Sinergi tersebut diwujudkan lewat aksi gabungan di lapangan. Personel TRC dari dua instansi dikerahkan untuk menjinakkan api yang melanda area terbuka di sekitar Desa Budaya Sungai Bawang, Kecamatan Muara Badak, Kabupaten Kutai Kartanegara.
Petugas tidak hanya menyiram permukaan, tetapi juga menerapkan teknik pembasahan atau pendinginan secara menyeluruh. Langkah ini dinilai krusial untuk mematikan sisa bara api di bawah permukaan tanah yang berisiko memicu kebakaran susulan, terutama di tengah kondisi cuaca ekstrem.
Selang pemadam dibentangkan hingga menjangkau titik tengah area yang terbakar.

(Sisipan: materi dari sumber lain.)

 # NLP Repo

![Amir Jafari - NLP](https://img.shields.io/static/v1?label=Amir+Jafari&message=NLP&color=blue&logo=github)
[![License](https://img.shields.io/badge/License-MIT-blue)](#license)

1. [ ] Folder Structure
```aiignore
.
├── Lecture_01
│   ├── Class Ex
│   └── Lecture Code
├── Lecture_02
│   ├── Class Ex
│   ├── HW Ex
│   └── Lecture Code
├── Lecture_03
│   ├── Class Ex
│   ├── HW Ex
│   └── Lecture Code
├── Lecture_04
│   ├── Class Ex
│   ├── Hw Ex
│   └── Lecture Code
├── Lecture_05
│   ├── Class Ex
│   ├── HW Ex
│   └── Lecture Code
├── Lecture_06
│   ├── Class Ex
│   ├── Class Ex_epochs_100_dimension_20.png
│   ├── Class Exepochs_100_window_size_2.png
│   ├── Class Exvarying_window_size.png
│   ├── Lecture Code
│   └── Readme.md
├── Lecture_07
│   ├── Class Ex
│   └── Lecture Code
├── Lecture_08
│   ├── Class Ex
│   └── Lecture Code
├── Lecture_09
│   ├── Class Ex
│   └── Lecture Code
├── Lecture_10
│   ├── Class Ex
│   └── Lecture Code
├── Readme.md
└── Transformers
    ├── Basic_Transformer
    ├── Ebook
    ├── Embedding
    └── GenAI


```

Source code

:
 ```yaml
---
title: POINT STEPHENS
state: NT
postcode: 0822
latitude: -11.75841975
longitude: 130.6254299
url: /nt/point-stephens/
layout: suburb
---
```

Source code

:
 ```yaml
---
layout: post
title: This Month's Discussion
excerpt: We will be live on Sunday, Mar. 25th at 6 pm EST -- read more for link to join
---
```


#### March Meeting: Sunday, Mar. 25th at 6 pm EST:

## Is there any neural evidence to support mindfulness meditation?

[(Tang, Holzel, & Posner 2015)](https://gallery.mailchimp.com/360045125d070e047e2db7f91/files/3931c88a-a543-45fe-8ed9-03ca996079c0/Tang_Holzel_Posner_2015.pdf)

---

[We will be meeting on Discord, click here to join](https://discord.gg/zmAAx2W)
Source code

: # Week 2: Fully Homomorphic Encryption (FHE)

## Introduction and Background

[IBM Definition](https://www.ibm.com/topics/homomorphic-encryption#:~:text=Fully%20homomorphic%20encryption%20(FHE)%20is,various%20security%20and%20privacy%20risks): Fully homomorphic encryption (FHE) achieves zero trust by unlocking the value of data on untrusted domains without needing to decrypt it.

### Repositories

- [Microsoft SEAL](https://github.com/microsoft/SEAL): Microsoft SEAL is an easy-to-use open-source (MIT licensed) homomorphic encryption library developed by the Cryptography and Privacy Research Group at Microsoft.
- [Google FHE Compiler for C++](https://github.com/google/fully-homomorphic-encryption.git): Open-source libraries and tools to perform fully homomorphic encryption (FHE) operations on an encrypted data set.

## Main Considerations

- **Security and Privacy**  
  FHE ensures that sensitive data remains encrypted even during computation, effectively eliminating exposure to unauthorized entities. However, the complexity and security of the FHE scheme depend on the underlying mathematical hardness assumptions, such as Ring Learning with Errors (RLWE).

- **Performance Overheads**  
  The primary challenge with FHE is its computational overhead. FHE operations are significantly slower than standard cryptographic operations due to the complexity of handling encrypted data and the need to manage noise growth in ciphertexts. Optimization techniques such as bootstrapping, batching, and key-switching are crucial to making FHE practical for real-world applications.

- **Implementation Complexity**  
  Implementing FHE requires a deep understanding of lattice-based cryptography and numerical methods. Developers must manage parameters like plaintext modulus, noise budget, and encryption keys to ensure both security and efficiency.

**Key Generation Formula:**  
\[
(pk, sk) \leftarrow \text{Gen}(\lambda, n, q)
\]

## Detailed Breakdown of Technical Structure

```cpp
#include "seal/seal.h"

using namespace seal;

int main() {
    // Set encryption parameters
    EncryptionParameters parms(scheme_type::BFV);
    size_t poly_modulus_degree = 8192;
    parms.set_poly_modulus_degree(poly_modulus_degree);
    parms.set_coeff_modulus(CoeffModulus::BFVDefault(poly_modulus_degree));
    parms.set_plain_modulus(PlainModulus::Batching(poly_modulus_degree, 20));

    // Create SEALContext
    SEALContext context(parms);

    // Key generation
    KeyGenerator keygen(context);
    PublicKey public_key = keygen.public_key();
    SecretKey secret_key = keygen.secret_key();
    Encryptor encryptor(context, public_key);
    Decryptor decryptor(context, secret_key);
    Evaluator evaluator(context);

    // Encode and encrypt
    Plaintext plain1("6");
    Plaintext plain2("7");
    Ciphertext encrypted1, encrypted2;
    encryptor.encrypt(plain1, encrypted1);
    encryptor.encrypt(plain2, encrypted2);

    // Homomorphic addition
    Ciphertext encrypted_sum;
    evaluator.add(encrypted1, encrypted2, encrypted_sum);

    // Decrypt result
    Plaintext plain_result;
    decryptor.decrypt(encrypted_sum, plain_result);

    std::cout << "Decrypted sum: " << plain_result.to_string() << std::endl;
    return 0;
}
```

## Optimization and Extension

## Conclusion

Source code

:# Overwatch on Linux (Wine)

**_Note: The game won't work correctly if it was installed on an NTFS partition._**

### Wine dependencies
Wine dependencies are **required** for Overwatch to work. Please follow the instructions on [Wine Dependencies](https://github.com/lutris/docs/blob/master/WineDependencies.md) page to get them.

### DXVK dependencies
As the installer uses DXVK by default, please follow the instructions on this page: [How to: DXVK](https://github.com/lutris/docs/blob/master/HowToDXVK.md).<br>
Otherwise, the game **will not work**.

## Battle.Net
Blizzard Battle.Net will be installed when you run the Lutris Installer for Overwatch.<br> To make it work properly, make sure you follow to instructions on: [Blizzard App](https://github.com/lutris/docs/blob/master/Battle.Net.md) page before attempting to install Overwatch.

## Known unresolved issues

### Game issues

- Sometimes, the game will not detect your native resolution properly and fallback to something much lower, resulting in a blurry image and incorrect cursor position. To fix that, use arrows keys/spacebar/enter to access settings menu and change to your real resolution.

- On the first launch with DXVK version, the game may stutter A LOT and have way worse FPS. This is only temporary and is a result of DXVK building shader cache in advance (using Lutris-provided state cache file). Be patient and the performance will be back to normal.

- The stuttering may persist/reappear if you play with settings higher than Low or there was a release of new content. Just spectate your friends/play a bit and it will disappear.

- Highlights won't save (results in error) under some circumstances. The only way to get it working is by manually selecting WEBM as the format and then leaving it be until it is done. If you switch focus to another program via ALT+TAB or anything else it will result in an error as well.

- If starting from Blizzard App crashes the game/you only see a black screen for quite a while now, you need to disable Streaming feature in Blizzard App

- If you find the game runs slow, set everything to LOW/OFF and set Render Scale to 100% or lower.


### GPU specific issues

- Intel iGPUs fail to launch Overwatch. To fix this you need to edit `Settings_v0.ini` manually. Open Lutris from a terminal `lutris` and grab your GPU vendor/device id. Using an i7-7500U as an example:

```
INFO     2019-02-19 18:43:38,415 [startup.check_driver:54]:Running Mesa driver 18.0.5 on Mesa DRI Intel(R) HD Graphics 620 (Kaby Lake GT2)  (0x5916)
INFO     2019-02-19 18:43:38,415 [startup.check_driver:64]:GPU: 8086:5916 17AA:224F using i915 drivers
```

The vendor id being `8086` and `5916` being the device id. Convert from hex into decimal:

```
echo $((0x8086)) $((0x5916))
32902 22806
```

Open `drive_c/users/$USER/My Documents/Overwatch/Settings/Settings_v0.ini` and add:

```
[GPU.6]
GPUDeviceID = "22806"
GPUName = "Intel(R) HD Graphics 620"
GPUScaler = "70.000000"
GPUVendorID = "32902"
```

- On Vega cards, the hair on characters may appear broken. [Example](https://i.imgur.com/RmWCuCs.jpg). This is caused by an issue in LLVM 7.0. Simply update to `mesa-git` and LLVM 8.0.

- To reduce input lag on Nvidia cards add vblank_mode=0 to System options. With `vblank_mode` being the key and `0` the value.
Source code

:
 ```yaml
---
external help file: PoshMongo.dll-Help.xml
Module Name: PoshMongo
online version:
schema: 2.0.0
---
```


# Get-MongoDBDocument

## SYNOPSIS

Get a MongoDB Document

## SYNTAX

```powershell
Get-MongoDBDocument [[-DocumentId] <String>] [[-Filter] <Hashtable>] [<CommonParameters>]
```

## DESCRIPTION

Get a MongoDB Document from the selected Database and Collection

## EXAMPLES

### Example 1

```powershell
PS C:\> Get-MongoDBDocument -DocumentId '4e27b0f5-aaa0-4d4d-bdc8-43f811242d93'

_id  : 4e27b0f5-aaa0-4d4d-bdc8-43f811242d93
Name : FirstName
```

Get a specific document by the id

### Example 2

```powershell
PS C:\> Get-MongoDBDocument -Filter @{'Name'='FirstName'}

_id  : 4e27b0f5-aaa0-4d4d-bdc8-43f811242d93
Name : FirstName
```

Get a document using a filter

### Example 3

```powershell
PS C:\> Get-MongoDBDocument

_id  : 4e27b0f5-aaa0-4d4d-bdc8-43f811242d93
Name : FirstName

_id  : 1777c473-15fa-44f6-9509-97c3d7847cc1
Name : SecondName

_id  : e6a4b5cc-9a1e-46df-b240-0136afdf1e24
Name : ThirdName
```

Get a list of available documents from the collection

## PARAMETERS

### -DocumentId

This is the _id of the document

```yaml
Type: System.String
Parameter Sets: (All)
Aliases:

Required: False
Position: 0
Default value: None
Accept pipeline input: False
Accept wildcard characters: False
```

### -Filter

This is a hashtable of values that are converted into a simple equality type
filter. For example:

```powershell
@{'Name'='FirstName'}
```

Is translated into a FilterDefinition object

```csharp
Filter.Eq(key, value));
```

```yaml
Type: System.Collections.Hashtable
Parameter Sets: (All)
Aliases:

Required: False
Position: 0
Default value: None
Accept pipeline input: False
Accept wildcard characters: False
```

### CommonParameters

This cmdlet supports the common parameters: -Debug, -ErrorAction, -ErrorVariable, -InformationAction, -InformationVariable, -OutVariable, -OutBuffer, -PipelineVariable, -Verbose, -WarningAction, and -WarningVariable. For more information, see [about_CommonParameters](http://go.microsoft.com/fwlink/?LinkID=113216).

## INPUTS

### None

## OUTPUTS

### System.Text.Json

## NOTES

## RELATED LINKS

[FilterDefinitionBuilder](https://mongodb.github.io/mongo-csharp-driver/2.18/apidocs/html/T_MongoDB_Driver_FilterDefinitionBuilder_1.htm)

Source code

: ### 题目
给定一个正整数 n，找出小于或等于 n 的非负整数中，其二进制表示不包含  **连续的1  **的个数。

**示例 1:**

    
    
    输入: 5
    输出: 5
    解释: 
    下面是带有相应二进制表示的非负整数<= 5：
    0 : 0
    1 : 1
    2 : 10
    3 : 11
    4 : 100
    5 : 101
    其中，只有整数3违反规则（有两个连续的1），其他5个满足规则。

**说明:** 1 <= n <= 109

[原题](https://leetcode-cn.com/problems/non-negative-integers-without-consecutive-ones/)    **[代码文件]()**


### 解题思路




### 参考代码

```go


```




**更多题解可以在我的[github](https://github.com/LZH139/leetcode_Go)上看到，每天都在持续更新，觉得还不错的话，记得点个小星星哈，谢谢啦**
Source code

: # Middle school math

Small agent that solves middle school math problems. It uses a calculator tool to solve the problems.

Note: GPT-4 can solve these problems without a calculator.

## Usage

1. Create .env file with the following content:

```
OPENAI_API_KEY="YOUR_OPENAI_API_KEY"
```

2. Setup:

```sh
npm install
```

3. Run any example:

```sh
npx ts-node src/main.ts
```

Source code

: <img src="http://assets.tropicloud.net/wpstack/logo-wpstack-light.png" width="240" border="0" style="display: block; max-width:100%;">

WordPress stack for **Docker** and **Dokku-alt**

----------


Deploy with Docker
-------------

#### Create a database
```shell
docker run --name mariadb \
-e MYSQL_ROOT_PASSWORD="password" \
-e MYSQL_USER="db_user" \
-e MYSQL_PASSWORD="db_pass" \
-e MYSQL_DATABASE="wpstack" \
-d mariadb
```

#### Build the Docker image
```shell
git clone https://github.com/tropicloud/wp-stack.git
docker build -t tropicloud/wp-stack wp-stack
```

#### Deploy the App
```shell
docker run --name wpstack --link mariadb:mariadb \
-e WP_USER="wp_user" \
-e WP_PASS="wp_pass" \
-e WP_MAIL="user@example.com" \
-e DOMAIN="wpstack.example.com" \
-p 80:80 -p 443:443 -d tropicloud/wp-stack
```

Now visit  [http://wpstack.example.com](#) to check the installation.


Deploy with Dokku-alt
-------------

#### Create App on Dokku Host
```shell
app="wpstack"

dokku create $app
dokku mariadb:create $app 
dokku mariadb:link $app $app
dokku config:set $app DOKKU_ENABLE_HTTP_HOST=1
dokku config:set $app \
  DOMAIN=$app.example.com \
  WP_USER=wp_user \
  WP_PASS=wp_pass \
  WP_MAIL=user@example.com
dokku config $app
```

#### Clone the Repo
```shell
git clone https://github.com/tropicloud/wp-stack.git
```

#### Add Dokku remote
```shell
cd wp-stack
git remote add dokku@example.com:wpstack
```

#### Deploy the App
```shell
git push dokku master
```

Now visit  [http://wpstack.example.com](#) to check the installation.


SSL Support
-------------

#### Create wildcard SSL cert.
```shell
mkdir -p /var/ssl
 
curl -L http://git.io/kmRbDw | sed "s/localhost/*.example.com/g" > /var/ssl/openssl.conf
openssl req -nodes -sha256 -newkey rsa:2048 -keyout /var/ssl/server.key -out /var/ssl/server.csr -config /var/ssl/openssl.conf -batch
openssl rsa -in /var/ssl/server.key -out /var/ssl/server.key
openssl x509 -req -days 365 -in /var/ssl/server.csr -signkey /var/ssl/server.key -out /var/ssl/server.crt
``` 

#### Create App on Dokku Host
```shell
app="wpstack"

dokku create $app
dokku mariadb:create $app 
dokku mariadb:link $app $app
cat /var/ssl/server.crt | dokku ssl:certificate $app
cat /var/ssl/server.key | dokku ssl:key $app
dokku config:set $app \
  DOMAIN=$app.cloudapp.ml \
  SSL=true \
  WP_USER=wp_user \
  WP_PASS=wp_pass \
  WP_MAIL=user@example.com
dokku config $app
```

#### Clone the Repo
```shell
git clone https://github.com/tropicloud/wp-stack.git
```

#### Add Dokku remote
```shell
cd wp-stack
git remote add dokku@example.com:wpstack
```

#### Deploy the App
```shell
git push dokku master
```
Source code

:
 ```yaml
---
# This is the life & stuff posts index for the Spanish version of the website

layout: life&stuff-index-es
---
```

Upaya ini dilakukan untuk memastikan seluruh titik api benar-benar padam dan tidak meninggalkan potensi bahaya baru bagi keseimbangan ekologis maupun keselamatan pemukiman warga.
Berdasarkan evaluasi kejadian bencana, Buyung Dodi menyebut sebagian besar karhutla pada musim kemarau di Kaltim dipicu oleh faktor kelalaian manusia. Aktivitas seperti membuka lahan pertanian dengan cara dibakar tanpa pengawasan, pembakaran sampah sembarangan, hingga buang puntung rokok menjadi penyebab paling sering memicu api.
Untuk mengantisipasi meluasnya kebakaran, BPBD Kaltim memantau pergerakan titik panas (hotspot) di seluruh wilayah menggunakan sistem satelit milik Kementerian Kehutanan (Kemenhut). Setiap indikasi api divalidasi lebih awal agar bisa ditindaklanjuti sebelum menyebar.
BPBD mengimbau masyarakat untuk memanfaatkan pusat layanan panggilan darurat Call Center 112. Laporan cepat dari warga menjadi kunci agar petugas dapat segera menindaklanjuti kejadian kebakaran di lingkungan sekitar.
"Mari kita bersama-sama memperkuat kepedulian terhadap lingkungan, karena jika kita menjaga alam, maka alam pun akan menjaga keselamatan kita semua," ujar Buyung Dodi Gunawan.
Melalui sinergi multisektor ini, BPBD Kaltim berkomitmen menekan dampak kerusakan lingkungan demi menjamin keselamatan dan ruang hidup masyarakat.